En el despacho. Sarah tenía entre manos un caso de asesinato especialmente sádico. Una mujer de veintisiete años, Maureen Mays, había sido estrangulada por un joven de diecinueve años, el cual había penetrado a la fuerza en su coche, estacionado en el aparcamiento de la estación de ferrocarril.
Era un cambio agradable enfrascarse en las conclusiones finales a medida que la fecha del juicio se acercaba. Una y otra vez examinó las declaraciones de los testigos que habían visto al acusado al acecho en la estación. «Si hubiesen hecho algo al respecto», pensó Sarah. Todos tenían la impresión de que el joven pensaba perpetrar alguna fechoría. Ella sabía que la prueba física del desesperado intento de la víctima por liberarse de su atacante causaría una fuerte impresión en el jurado.

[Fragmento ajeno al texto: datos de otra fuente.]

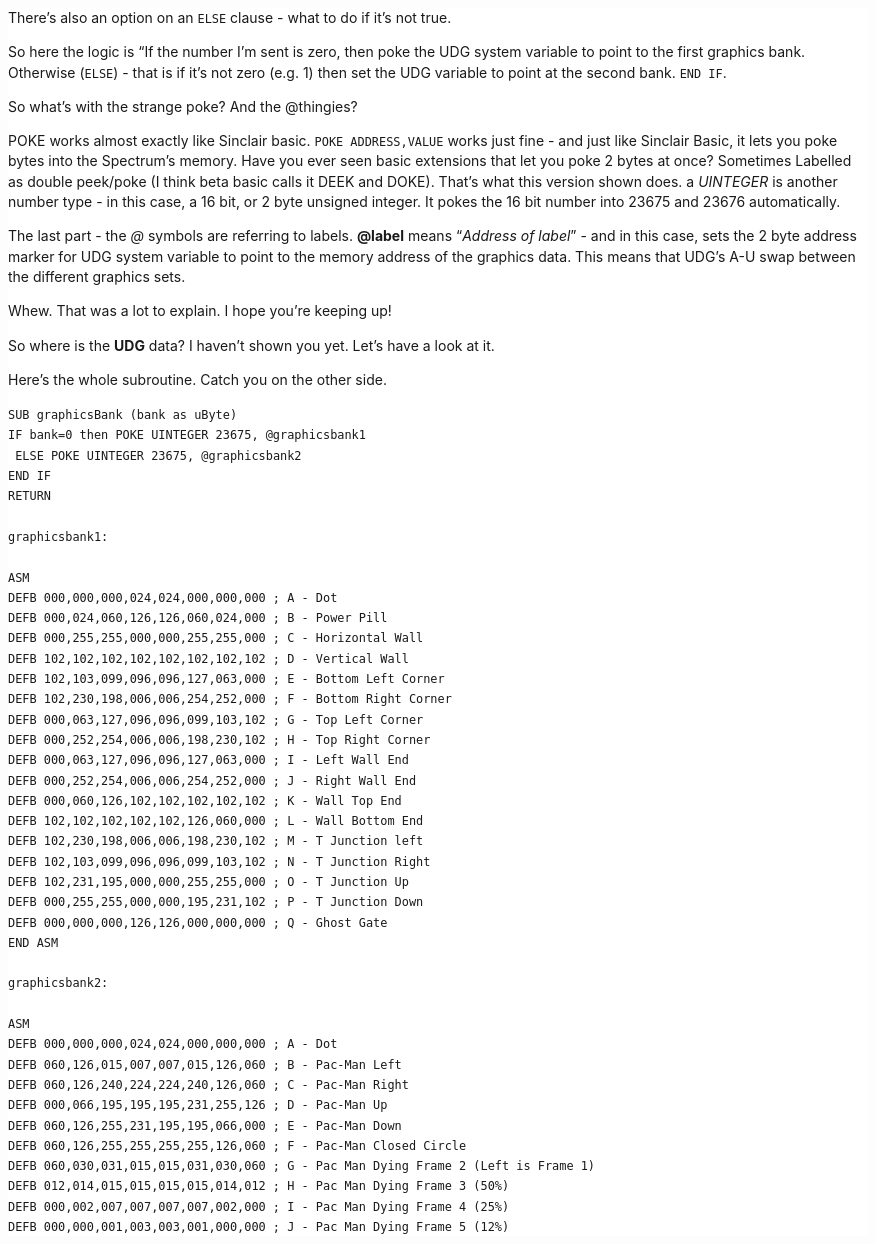 There’s also an option on an ```ELSE``` clause - what to do if it’s not true.

So here the logic is “If the number I’m sent is zero, then poke the UDG system variable to point to the first graphics bank. Otherwise (```ELSE```) - that is if it’s not zero (e.g. 1) then set the UDG variable to point at the second bank. ```END IF```.

So what’s with the strange poke? And the @thingies?

POKE works almost exactly like Sinclair basic. ```POKE ADDRESS,VALUE``` works just fine - and just like Sinclair Basic, it lets you poke bytes into the Spectrum’s memory. Have you ever seen basic extensions that let you poke 2 bytes at once? Sometimes Labelled as double peek/poke (I think beta basic calls it DEEK and DOKE). That’s what this version shown does. a *UINTEGER* is another number type - in this case, a 16 bit, or 2 byte unsigned integer. It pokes the 16 bit number into 23675 and 23676 automatically.

The last part - the *@* symbols are referring to labels. **@label** means “*Address of label*” - and in this case, sets the 2 byte address marker for UDG system variable to point to the memory address of the graphics data. This means that UDG’s A-U swap between the different graphics sets.

Whew. That was a lot to explain. I hope you’re keeping up!

So where is the **UDG** data? I haven’t shown you yet. Let’s have a look at it.

Here’s the whole subroutine. Catch you on the other side.

```basic
SUB graphicsBank (bank as uByte)
IF bank=0 then POKE UINTEGER 23675, @graphicsbank1
 ELSE POKE UINTEGER 23675, @graphicsbank2
END IF
RETURN

graphicsbank1:

ASM
DEFB 000,000,000,024,024,000,000,000 ; A - Dot
DEFB 000,024,060,126,126,060,024,000 ; B - Power Pill
DEFB 000,255,255,000,000,255,255,000 ; C - Horizontal Wall
DEFB 102,102,102,102,102,102,102,102 ; D - Vertical Wall
DEFB 102,103,099,096,096,127,063,000 ; E - Bottom Left Corner
DEFB 102,230,198,006,006,254,252,000 ; F - Bottom Right Corner
DEFB 000,063,127,096,096,099,103,102 ; G - Top Left Corner
DEFB 000,252,254,006,006,198,230,102 ; H - Top Right Corner
DEFB 000,063,127,096,096,127,063,000 ; I - Left Wall End
DEFB 000,252,254,006,006,254,252,000 ; J - Right Wall End
DEFB 000,060,126,102,102,102,102,102 ; K - Wall Top End
DEFB 102,102,102,102,102,126,060,000 ; L - Wall Bottom End
DEFB 102,230,198,006,006,198,230,102 ; M - T Junction left
DEFB 102,103,099,096,096,099,103,102 ; N - T Junction Right
DEFB 102,231,195,000,000,255,255,000 ; O - T Junction Up
DEFB 000,255,255,000,000,195,231,102 ; P - T Junction Down
DEFB 000,000,000,126,126,000,000,000 ; Q - Ghost Gate
END ASM

graphicsbank2:

ASM
DEFB 000,000,000,024,024,000,000,000 ; A - Dot
DEFB 060,126,015,007,007,015,126,060 ; B - Pac-Man Left
DEFB 060,126,240,224,224,240,126,060 ; C - Pac-Man Right
DEFB 000,066,195,195,195,231,255,126 ; D - Pac-Man Up
DEFB 060,126,255,231,195,195,066,000 ; E - Pac-Man Down
DEFB 060,126,255,255,255,255,126,060 ; F - Pac-Man Closed Circle
DEFB 060,030,031,015,015,031,030,060 ; G - Pac Man Dying Frame 2 (Left is Frame 1)
DEFB 012,014,015,015,015,015,014,012 ; H - Pac Man Dying Frame 3 (50%)
DEFB 000,002,007,007,007,007,002,000 ; I - Pac Man Dying Frame 4 (25%)
DEFB 000,000,001,003,003,001,000,000 ; J - Pac Man Dying Frame 5 (12%)
```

El juicio, que empezó el dos de diciembre, no se presentaba fácil, ya que el abogado de la defensa, Conner Marcus, un hombre enérgico y simpático, intentó destrozar la acusación de Sarah. Bajo un eficaz interrogatorio, los testigos admitieron que el estacionamiento estaba oscuro, y que no sabían si el acusado había abierto la portezuela del coche o si Mrs. Mays le había dejado subir.
Pero cuando llegó a Sarah el turno de preguntas, todos los testigos afirmaron que James Parker se acercó a Maureen Mays en la estación de tren, y que ella lo había rechazado.
La combinación de la sordidez del crimen con la actuación de Marcus había despertado tanto interés en los medios de comunicación que los espectadores llenaban los bancos. Los aficionados a asistir a los juicios hacían apuestas acerca del fallo.
Sarah seguía el ritmo de vida que en los últimos cinco años se había convertido en habitual para ella. Comía, bebía y dormía sin dejar de pensar en el «Estado contra James Parker». Los sábados, después de ver al doctor Carpenter, Laurie regresaba al campus.
—Tú tienes mucho trabajo, y a mí también me hace falta estar ocupada —dijo Laurie a su hermana.
—¿Qué tal vas con el doctor Carpenter?
—Ya empiezo a culpar al chófer del autobús por el accidente.
—Es una buena noticia.
En su siguiente llamada al doctor Donnelly, Sarah le dijo:
—Me gustaría poder creerla.
Pasaron el día de Acción de Gracias con unos primos en Connecticut. No fue tan horroroso como Sarah había temido. En Navidades, ella y Laurie volaron a Florida e hicieron un crucero de cinco días por el Caribe. Unas Navidades al sol y nadando en la piscina del Lido las hicieron olvidarse de que se trataba de unas fechas tan familiares. Pero Sarah no veía el momento de que terminara la suspensión del juicio por vacaciones.
Laurie pasó gran parte del crucero en su camarote, dedicada a la lectura. Se había apuntado a unas clases de Allan Grant sobre escritoras victorianas y quería adelantar parte del trabajo. Para ello se había llevado la vieja máquina de escribir portátil de su madre. Pero Sarah sabía que también la utilizaba para la correspondencia. Las cartas que escribía las sacaba de la máquina y las guardaba cuando ella entraba en el camarote. ¿Acaso estaba interesada por alguien? ¿Por qué no le había comentado nada?
«Tiene casi veintidós años —se dijo Sarah—. No te metas donde no te llaman».